• Task to complete: Please go through the records below and return every line holding the word "from".

Pictures paired with source code:
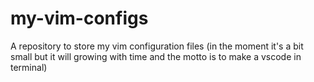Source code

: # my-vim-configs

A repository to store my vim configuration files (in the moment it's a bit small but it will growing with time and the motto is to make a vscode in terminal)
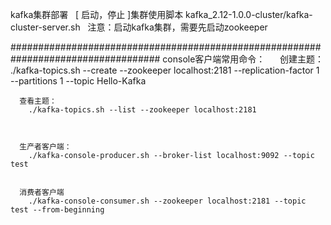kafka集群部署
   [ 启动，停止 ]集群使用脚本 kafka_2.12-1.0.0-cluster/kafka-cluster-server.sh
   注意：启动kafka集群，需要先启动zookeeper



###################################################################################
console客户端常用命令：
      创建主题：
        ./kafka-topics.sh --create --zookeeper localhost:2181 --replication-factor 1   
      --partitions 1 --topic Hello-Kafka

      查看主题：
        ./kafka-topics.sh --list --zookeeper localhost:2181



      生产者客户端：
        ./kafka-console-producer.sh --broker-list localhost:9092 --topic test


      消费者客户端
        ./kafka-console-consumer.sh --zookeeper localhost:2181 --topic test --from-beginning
--
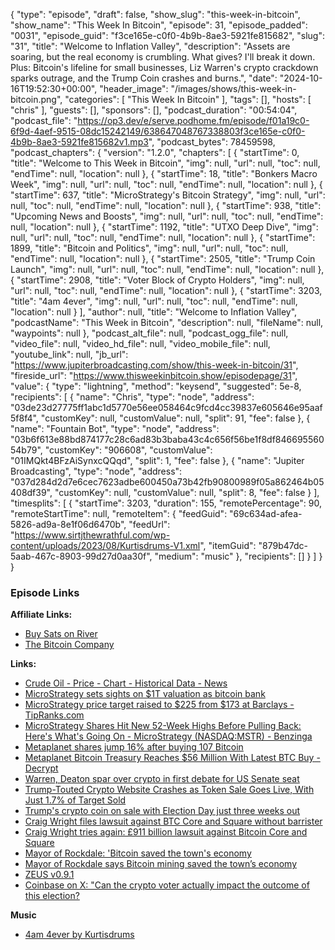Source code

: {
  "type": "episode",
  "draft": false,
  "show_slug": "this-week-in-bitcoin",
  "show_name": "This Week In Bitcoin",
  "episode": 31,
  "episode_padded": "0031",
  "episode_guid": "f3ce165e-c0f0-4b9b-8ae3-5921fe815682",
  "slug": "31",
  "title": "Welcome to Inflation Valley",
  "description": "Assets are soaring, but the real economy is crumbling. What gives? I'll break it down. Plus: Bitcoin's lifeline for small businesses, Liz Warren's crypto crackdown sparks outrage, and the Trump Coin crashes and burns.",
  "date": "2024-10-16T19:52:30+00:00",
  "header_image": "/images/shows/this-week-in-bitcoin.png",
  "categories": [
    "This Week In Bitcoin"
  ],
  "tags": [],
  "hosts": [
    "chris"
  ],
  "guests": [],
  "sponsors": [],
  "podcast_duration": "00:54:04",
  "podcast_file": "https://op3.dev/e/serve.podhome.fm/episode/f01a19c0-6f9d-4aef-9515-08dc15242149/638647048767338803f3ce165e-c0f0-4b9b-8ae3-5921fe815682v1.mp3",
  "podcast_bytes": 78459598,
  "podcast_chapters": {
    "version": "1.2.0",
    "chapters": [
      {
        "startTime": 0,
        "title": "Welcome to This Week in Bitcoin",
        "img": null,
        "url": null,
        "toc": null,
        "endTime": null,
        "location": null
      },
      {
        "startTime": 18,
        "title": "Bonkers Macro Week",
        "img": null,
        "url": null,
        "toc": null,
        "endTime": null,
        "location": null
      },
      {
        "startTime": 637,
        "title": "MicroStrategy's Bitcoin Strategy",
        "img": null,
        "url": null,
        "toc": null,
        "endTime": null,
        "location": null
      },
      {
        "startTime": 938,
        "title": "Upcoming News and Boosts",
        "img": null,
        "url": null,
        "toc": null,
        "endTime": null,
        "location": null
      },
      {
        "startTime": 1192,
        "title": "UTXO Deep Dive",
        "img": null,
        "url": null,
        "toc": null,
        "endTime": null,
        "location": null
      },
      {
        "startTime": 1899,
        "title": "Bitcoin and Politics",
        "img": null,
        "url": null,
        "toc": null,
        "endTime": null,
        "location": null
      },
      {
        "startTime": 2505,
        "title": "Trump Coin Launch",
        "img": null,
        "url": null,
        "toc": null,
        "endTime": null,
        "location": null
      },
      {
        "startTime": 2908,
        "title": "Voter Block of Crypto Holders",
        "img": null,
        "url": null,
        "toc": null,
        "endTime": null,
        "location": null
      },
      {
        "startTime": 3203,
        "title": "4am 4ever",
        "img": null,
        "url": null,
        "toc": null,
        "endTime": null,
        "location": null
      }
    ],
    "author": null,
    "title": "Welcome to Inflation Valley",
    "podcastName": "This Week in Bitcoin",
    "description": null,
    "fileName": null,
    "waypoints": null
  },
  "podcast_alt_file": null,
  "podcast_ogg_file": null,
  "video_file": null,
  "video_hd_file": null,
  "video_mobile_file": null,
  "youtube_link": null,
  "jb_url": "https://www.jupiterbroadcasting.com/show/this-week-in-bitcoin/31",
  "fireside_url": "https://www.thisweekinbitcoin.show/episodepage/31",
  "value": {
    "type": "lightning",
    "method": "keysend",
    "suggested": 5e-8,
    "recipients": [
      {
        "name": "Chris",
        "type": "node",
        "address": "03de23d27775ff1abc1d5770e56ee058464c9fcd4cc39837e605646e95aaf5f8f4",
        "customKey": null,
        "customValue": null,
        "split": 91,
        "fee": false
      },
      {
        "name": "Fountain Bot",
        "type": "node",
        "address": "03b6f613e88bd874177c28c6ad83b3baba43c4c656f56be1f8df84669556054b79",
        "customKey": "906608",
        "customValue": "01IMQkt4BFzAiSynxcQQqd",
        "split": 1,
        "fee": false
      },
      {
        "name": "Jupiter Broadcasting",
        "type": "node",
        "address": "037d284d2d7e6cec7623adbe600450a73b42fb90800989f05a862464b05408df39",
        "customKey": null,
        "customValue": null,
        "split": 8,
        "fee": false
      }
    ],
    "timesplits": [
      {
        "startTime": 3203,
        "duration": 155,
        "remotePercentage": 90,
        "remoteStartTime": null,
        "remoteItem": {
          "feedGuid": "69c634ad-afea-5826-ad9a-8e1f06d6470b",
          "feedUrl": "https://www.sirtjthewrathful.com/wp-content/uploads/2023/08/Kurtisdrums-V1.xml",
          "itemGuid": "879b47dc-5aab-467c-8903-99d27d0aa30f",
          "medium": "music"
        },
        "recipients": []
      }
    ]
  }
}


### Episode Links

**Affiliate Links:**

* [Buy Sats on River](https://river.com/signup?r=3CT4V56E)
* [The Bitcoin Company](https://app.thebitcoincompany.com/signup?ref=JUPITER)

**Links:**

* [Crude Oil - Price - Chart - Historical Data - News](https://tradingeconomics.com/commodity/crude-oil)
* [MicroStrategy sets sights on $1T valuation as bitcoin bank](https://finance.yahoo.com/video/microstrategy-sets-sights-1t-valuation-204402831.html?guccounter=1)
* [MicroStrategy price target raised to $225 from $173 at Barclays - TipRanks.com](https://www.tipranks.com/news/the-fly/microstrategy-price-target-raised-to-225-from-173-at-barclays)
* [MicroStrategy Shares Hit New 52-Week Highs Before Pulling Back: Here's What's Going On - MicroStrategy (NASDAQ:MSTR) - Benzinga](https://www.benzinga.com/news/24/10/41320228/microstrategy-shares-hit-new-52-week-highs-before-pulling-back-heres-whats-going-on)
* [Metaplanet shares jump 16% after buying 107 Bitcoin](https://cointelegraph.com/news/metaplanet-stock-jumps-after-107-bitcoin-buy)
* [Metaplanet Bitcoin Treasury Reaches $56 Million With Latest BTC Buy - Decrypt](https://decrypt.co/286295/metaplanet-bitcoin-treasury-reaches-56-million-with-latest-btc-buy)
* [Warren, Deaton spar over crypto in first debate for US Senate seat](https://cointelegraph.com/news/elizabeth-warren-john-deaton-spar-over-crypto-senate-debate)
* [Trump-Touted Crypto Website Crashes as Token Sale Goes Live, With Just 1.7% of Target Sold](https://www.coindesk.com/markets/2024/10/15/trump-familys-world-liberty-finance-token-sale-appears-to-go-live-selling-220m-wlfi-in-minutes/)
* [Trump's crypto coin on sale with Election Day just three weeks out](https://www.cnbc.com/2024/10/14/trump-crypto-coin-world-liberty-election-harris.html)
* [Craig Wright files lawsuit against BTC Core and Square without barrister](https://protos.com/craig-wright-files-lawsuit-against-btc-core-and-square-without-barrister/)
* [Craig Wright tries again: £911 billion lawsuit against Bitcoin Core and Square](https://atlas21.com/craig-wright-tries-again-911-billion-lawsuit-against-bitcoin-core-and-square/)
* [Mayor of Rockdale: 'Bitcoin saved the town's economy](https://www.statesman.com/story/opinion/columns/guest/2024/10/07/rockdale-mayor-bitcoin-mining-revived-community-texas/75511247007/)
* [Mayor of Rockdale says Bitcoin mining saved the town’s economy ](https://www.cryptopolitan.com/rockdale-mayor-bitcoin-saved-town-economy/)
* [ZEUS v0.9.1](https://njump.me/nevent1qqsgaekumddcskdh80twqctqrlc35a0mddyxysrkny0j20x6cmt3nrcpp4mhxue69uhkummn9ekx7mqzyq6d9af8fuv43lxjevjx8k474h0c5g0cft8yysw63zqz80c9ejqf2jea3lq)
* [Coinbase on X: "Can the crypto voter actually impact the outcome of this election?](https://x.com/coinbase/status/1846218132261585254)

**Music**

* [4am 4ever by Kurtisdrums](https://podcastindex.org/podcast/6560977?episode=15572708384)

• Written solution:
        ./kafka-console-consumer.sh --zookeeper localhost:2181 --topic test --from-beginning
* [MicroStrategy price target raised to $225 from $173 at Barclays - TipRanks.com](https://www.tipranks.com/news/the-fly/microstrategy-price-target-raised-to-225-from-173-at-barclays)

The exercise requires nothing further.